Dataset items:
———
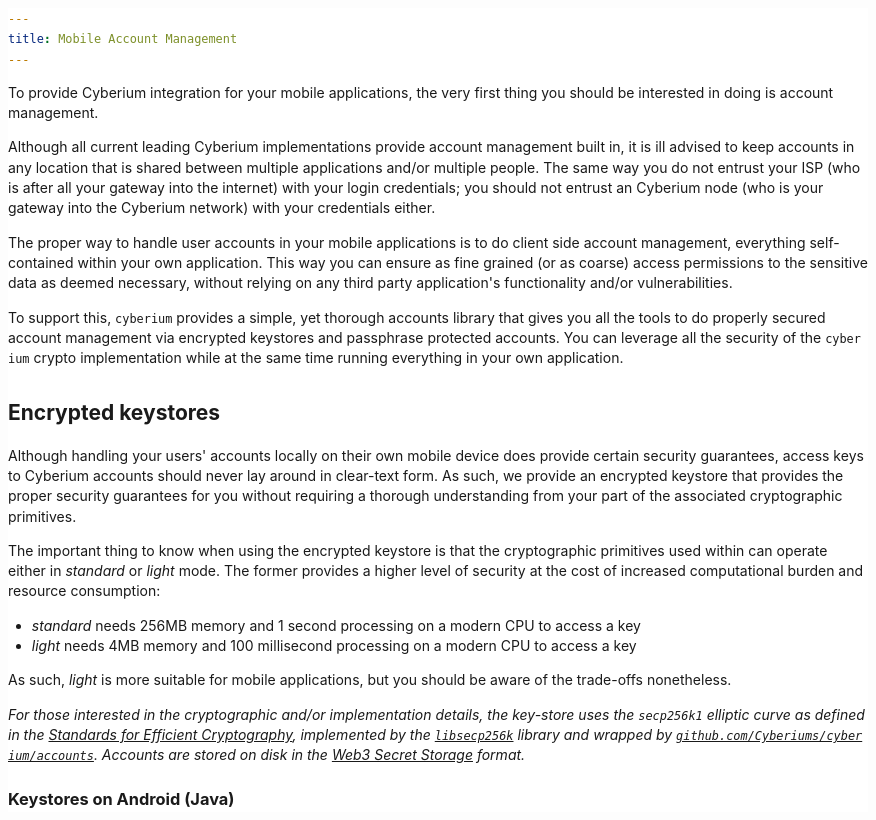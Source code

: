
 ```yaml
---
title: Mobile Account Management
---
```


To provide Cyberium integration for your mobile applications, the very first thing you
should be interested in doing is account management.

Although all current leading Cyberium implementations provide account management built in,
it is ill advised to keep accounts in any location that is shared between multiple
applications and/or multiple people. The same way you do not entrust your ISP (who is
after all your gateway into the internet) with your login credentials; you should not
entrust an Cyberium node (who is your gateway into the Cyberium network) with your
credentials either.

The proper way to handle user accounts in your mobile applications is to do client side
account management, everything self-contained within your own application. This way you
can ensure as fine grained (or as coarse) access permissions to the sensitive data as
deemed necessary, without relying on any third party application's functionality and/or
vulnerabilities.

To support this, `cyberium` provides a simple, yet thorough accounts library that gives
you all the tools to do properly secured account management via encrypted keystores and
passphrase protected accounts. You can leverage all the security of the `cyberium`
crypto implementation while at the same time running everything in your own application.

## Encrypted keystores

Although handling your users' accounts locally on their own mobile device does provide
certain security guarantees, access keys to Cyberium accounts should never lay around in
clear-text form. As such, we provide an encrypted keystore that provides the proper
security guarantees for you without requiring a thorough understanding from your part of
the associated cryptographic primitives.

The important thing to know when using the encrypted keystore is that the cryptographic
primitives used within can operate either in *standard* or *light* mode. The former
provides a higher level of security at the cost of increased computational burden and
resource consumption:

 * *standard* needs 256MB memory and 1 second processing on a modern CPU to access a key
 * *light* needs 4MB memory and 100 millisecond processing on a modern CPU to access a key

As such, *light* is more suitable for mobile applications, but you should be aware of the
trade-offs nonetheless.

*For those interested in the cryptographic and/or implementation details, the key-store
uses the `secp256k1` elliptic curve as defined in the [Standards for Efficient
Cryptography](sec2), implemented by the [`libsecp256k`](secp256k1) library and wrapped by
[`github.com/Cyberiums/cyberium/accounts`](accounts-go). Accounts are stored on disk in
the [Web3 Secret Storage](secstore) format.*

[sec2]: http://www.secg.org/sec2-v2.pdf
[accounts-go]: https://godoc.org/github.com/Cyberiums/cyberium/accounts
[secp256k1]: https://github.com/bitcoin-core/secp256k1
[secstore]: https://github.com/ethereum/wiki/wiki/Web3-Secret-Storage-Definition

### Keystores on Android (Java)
———
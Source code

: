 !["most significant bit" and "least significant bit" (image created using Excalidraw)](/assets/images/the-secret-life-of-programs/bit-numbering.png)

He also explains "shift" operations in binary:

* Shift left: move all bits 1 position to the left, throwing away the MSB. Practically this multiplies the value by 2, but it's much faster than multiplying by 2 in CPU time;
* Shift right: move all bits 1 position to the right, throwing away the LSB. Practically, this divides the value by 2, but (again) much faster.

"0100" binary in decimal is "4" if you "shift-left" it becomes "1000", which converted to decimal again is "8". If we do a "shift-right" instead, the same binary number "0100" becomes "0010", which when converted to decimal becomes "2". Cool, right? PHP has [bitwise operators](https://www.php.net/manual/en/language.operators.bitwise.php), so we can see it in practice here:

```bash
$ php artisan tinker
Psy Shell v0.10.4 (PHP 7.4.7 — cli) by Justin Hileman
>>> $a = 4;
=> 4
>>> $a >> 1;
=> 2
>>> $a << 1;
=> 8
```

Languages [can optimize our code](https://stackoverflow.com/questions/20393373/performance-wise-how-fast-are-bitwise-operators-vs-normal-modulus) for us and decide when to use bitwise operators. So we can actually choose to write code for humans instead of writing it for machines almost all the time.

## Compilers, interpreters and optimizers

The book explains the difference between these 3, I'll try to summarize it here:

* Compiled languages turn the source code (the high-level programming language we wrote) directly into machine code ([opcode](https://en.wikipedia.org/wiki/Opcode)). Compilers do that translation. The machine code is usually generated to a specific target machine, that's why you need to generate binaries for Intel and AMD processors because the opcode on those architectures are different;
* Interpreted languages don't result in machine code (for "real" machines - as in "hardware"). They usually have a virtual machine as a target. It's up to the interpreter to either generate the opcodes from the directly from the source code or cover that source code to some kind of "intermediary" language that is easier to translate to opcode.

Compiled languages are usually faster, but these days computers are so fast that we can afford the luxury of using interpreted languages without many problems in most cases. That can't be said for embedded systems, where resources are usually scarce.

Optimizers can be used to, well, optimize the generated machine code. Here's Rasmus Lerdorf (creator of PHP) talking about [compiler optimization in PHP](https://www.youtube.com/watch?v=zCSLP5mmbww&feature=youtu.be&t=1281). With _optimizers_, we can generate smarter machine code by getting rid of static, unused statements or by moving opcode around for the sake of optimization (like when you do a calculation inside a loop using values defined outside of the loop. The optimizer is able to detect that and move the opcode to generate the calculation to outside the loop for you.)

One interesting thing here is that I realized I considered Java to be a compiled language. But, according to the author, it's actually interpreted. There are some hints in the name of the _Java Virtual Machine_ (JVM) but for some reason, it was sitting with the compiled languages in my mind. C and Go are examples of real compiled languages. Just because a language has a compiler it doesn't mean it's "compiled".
———
### Task statement
Could you set down, exactly as written, the lines above between the one holding "Cryptography](sec2), implemented by" and the one holding "### Keystores on Android (Java)", inclusive, and nothing more?

### Written answer
Cryptography](sec2), implemented by the [`libsecp256k`](secp256k1) library and wrapped by
[`github.com/Cyberiums/cyberium/accounts`](accounts-go). Accounts are stored on disk in
the [Web3 Secret Storage](secstore) format.*

[sec2]: http://www.secg.org/sec2-v2.pdf
[accounts-go]: https://godoc.org/github.com/Cyberiums/cyberium/accounts
[secp256k1]: https://github.com/bitcoin-core/secp256k1
[secstore]: https://github.com/ethereum/wiki/wiki/Web3-Secret-Storage-Definition

### Keystores on Android (Java)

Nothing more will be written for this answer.